Mais la précaution est à double-tranchant: "Cela suppose un autre enjeu de communication pour nous: il va falloir expliquer que ce n’est pas parce qu’on a un masque, qu’on peut relâcher la vigilance sur les gestes barrière", s’inquiète un conseiller.
La question des Outre-Mer
Reste la question des Outre-Mer. "C’est encore un autre processus, et un point d’inquiétude", admet-on dans les rangs du gouvernement. "Leurs infrastructures sanitaires sont plus fragiles, et sur ces départements insulaires, les transferts de patients, comme on le fait actuellement de région à région, sont très difficiles, pour ne pas dire impossibles. C’est pour cela que le Mistral est parti les renforcer." Encore un autre horizon pour la sortie du confinement "à la française".
Quand la France en aura fini avec son propre territoire, elle ne sera pas pour autant tirée d’affaire. "Si nos voisins sont touchés plus tard que nous, que faisons-nous? Si l’Europe sort de confinement, que faire des frontières de Schengen? D’autres pays commencent à peine à être touchés par l’épidémie de Covid", abonde un pilier du gouvernement. "On verra à ce moment-là, si nous gardons nos frontières fermées, ou si nous pouvons les ouvrir. Cette partie-là peut prendre des mois", conclut-t-il.
Plus loin encore, il y aura les conséquences en terme de stratégie industrielle. "Le retour du Made in France", abonde un responsable de la majorité. "L’idée que la mondialisation ne peut pas avoir comme conséquence, que tout ce qui est stratégique parte de chez nous… Là aussi, il y aura des conséquences, dès la fin du confinement."
Dans cette double course contre la montre, l’autorité qui donne l’heure est la même que pour la gestion de la crise: "Le Président, le Premier ministre, et le ministre de la Santé.

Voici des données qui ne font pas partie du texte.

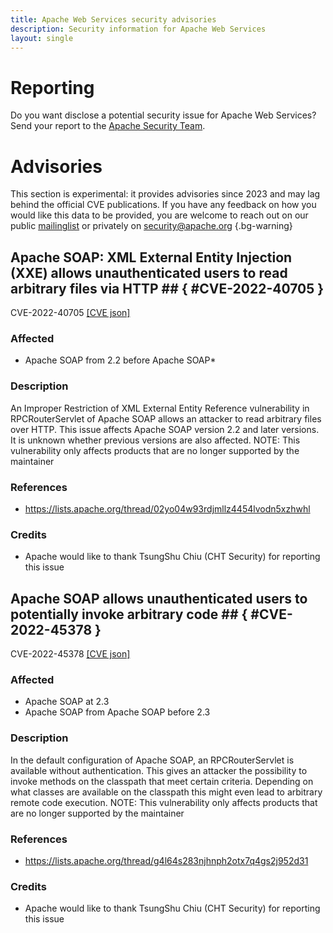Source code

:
 ```yaml
---
title: Apache Web Services security advisories
description: Security information for Apache Web Services
layout: single
---
```


# Reporting

Do you want disclose a potential security issue for Apache Web Services? Send your report to the [Apache Security Team](mailto:security@apache.org).

# Advisories

This section is experimental: it provides advisories since 2023 and may lag behind the official CVE publications. If you have any feedback on how you would like this data to be provided, you are welcome to reach out on our public [mailinglist](/mailinglist) or privately on [security@apache.org](mailto:security@apache.org)
{.bg-warning}

## Apache SOAP: XML External Entity Injection (XXE) allows unauthenticated users to read arbitrary files via HTTP ## { #CVE-2022-40705 }

CVE-2022-40705 [\[CVE json\]](./CVE-2022-40705.cve.json)

### Affected

* Apache SOAP from 2.2 before Apache SOAP*


### Description

An Improper Restriction of XML External Entity Reference vulnerability in RPCRouterServlet of Apache SOAP allows an attacker to read arbitrary files over HTTP. This issue affects Apache SOAP version 2.2 and later versions. It is unknown whether previous versions are also affected.  NOTE: This vulnerability only affects products that are no longer supported by the maintainer

### References
* https://lists.apache.org/thread/02yo04w93rdjmllz4454lvodn5xzhwhl


### Credits
* Apache would like to thank TsungShu Chiu (CHT Security) for reporting this issue


## Apache SOAP allows unauthenticated users to potentially invoke arbitrary code ## { #CVE-2022-45378 }

CVE-2022-45378 [\[CVE json\]](./CVE-2022-45378.cve.json)

### Affected

* Apache SOAP at 2.3
* Apache SOAP from Apache SOAP before 2.3


### Description

In the default configuration of Apache SOAP, an RPCRouterServlet is available without authentication. This gives an attacker the possibility to invoke methods on the classpath that meet certain criteria. Depending on what classes are available on the classpath this might even lead to arbitrary remote code execution. NOTE: This vulnerability only affects products that are no longer supported by the maintainer

### References
* https://lists.apache.org/thread/g4l64s283njhnph2otx7q4gs2j952d31


### Credits
*   Apache would like to thank TsungShu Chiu (CHT Security) for reporting this issue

Notre rôle, ce sera de mettre en place la sortie de confinement quand ils nous le diront, en lien avec le Conseil scientifique", résume un ministre.
Certains membres de l’exécutif appréhendent aussi la période pour d’autres raisons: plusieurs plaintes ont été déposées contre certains d’entre eux, par des collectifs de médecins, ou de soignants. Réponse de l’exécutif, lucide mais ferme:
"Par nature, tout responsable politique doit pouvoir rendre des comptes. Mais il faut pas que pour les hauts fonctionnaires, cette réalité fasse que la main tremble à chaque fois. La priorité, c’est de gérer la crise."
"On ne sait pas tout"
En attendant, le Président lui-même a été très clair, selon un participant régulier (virtuellement ces jours-ci) à la table du Conseil des ministres:
"On ne sait pas tout. On ne sait pas quand on aura toutes les réponses. Mais le Président nous a demandé de répondre à tous les députés qui nous posent des questions dans l’Hémicycle, à tous les présidents de commission qui nous demandent des éclaircissements, les missions d’information ou Commissions d’enquête. Attention, il faudra quand même faire passer le message qu’on ne peut pas monopoliser les ministres pour l’analyse, plus que pour l’action."